> [REQUIRED ACTION] What you write must match, character for character, the lines from the one with "Robot scripts will" down to the one with "# What is JSON Translation Manager?" in the listing below, minus its pictures.

> [EXTRACTED INFORMATION]
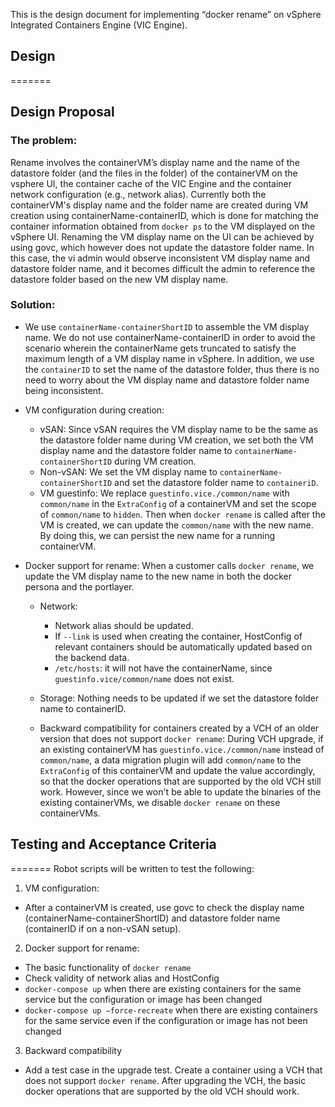 This is the design document for implementing “docker rename” on vSphere Integrated Containers Engine (VIC Engine).

## Design
=======
## Design Proposal

### The problem:

Rename involves the containerVM’s display name and the name of the datastore folder (and the files in the folder) of the containerVM on the vsphere UI, the container cache of the VIC Engine and the container network configuration (e.g., network alias). Currently both the containerVM's display name and the folder name are created during VM creation using containerName-containerID, which is done for matching the container information obtained from `docker ps` to the VM displayed on the vSphere UI. Renaming the VM display name on the UI can be achieved by using govc, which however does not update the datastore folder name. In this case, the vi admin would observe inconsistent VM display name and datastore folder name, and it becomes difficult the admin to reference the datastore folder based on the new VM display name.

### Solution:

- We use `containerName-containerShortID` to assemble the VM display name. We do not use containerName-containerID in order to avoid the scenario wherein the containerName gets truncated to satisfy the maximum length of a VM display name in vSphere. In addition, we use the `containerID` to set the name of the datastore folder, thus there is no need to worry about the VM display name and datastore folder name being inconsistent. 

- VM configuration during creation: 

  - vSAN: Since vSAN requires the VM display name to be the same as the datastore folder name during VM creation, we set both the VM display name and the datastore folder name to `containerName-containerShortID` during VM creation.
  - Non-vSAN: We set the VM display name to `containerName-containerShortID` and set the datastore folder name to `containeriD`.
  - VM guestinfo: We replace `guestinfo.vice./common/name` with `common/name` in the `ExtraConfig` of a containerVM and set the scope of `common/name` to `hidden`. Then when `docker rename` is called after the VM is created, we can update the `common/name` with the new name. By doing this, we can persist the new name for a running containerVM.  

- Docker support for rename: When a customer calls `docker rename`, we update the VM display name to the new name in both the docker persona and the portlayer. 
  
  - Network: 

    - Network alias should be updated.
    - If `--link` is used when creating the container, HostConfig of relevant containers should be automatically updated based on the backend data.
    - `/etc/hosts`: it will not have the containerName, since `guestinfo.vice/common/name` does not exist.      
          
  - Storage: Nothing needs to be updated if we set the datastore folder name to containerID.
  - Backward compatibility for containers created by a VCH of an older version that does not support `docker rename`: During VCH upgrade, if an existing containerVM has `guestinfo.vice./common/name` instead of `common/name`, a data migration plugin will add `common/name` to the `ExtraConfig` of this containerVM and update the value accordingly, so that the docker operations that are supported by the old VCH still work. However, since we won't be able to update the binaries of the existing containerVMs, we disable `docker rename` on these containerVMs.

## Testing and Acceptance Criteria
=======
Robot scripts will be written to test the following:

1. VM configuration:
  - After a containerVM is created, use govc to check the display name (containerName-containerShortID) and datastore folder name (containerID if on a non-vSAN setup).

2. Docker support for rename:
  - The basic functionality of `docker rename`
  - Check validity of network alias and HostConfig 
  - `docker-compose up` when there are existing containers for the same service but the configuration or image has been changed
  - `docker-compose up –force-recreate` when there are existing containers for the same service even if the configuration or image has not been changed

3. Backward compatibility
  - Add a test case in the upgrade test. Create a container using a VCH that does not support `docker rename`. After upgrading the VCH, the basic docker operations that are supported by the old VCH should work.

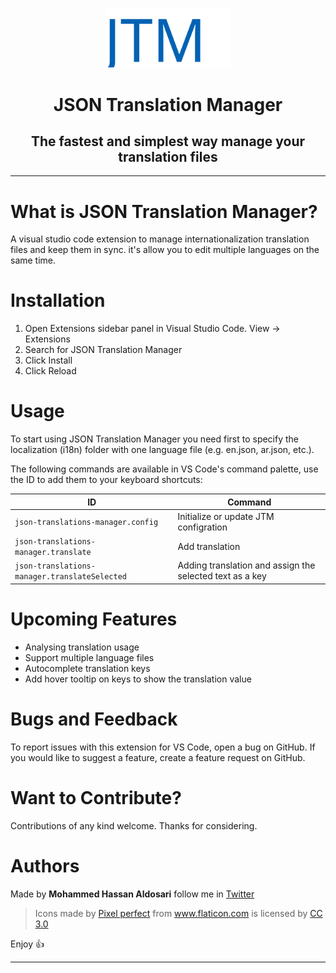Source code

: <center>

[<img src="https://raw.githubusercontent.com/MohammedAldosari/json-translations-manager/master/resources/JTM-Icon-blue.svg" width="200"/>](JTM)

# JSON Translation Manager

## The fastest and simplest way manage your translation files

---

</center>

# What is JSON Translation Manager?

A visual studio code extension to manage internationalization translation files and keep them in sync. it's allow you to edit multiple languages on the same time.

# Installation

1. Open Extensions sidebar panel in Visual Studio Code. View → Extensions
2. Search for JSON Translation Manager
3. Click Install
4. Click Reload

# Usage

To start using JSON Translation Manager you need first to specify the localization (i18n) folder with one language file (e.g. en.json, ar.json, etc.).

The following commands are available in VS Code's command palette, use the ID to add them to your keyboard shortcuts:

| ID                                            | Command                                                  |
| --------------------------------------------- | -------------------------------------------------------- |
| `json-translations-manager.config`            | Initialize or update JTM configration                    |
| `json-translations-manager.translate`         | Add translation                                          |
| `json-translations-manager.translateSelected` | Adding translation and assign the selected text as a key |

# Upcoming Features

- Analysing translation usage
- Support multiple language files
- Autocomplete translation keys
- Add hover tooltip on keys to show the translation value

# Bugs and Feedback

To report issues with this extension for VS Code, open a bug on GitHub. If you would like to suggest a feature, create a feature request on GitHub.

# Want to Contribute?

Contributions of any kind welcome. Thanks for considering.

# Authors

Made by **Mohammed Hassan Aldosari** follow me in [Twitter](https://twitter.com/mhwdosari)

> Icons made by [Pixel perfect](https://www.flaticon.com/authors/pixel-perfect) from www.flaticon.com is licensed by [CC 3.0](http://creativecommons.org/licenses/by/3.0/)

Enjoy 👍

---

> [SOLUTION TO THIS TASK]
Robot scripts will be written to test the following:

1. VM configuration:
  - After a containerVM is created, use govc to check the display name (containerName-containerShortID) and datastore folder name (containerID if on a non-vSAN setup).

2. Docker support for rename:
  - The basic functionality of `docker rename`
  - Check validity of network alias and HostConfig 
  - `docker-compose up` when there are existing containers for the same service but the configuration or image has been changed
  - `docker-compose up –force-recreate` when there are existing containers for the same service even if the configuration or image has not been changed

3. Backward compatibility
  - Add a test case in the upgrade test. Create a container using a VCH that does not support `docker rename`. After upgrading the VCH, the basic docker operations that are supported by the old VCH should work.

Source code

: <center>

[<img src="https://raw.githubusercontent.com/MohammedAldosari/json-translations-manager/master/resources/JTM-Icon-blue.svg" width="200"/>](JTM)

# JSON Translation Manager

## The fastest and simplest way manage your translation files

---

</center>

# What is JSON Translation Manager?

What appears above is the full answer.